Brief. The lines to return begin at the one containing "android，即为Host，代表Scheme作用于哪个地址域" and end at the final line of the material; output them exactly and only them.

Records to process.

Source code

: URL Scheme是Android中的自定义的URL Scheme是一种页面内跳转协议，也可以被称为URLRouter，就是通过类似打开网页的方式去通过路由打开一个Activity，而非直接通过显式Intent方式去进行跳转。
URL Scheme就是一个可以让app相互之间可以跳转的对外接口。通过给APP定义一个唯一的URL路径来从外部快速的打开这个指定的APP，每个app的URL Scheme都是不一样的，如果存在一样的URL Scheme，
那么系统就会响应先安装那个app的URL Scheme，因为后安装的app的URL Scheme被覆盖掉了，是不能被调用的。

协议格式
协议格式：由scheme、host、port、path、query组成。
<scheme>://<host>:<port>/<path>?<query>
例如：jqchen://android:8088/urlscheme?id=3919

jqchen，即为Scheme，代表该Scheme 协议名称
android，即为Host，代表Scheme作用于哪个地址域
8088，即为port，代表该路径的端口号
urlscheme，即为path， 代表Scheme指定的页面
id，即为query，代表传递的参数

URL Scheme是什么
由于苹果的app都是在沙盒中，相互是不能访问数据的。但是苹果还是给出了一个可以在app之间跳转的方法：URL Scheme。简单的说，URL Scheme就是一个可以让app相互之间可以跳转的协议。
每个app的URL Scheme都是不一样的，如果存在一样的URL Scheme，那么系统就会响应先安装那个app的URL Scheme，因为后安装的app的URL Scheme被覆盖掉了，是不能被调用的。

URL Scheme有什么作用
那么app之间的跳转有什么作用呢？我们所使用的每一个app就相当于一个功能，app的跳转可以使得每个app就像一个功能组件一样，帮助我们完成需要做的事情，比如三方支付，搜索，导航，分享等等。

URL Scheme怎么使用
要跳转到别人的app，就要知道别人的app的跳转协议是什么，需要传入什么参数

Output of the task.
android，即为Host，代表Scheme作用于哪个地址域
8088，即为port，代表该路径的端口号
urlscheme，即为path， 代表Scheme指定的页面
id，即为query，代表传递的参数

URL Scheme是什么
由于苹果的app都是在沙盒中，相互是不能访问数据的。但是苹果还是给出了一个可以在app之间跳转的方法：URL Scheme。简单的说，URL Scheme就是一个可以让app相互之间可以跳转的协议。
每个app的URL Scheme都是不一样的，如果存在一样的URL Scheme，那么系统就会响应先安装那个app的URL Scheme，因为后安装的app的URL Scheme被覆盖掉了，是不能被调用的。

URL Scheme有什么作用
那么app之间的跳转有什么作用呢？我们所使用的每一个app就相当于一个功能，app的跳转可以使得每个app就像一个功能组件一样，帮助我们完成需要做的事情，比如三方支付，搜索，导航，分享等等。

URL Scheme怎么使用
要跳转到别人的app，就要知道别人的app的跳转协议是什么，需要传入什么参数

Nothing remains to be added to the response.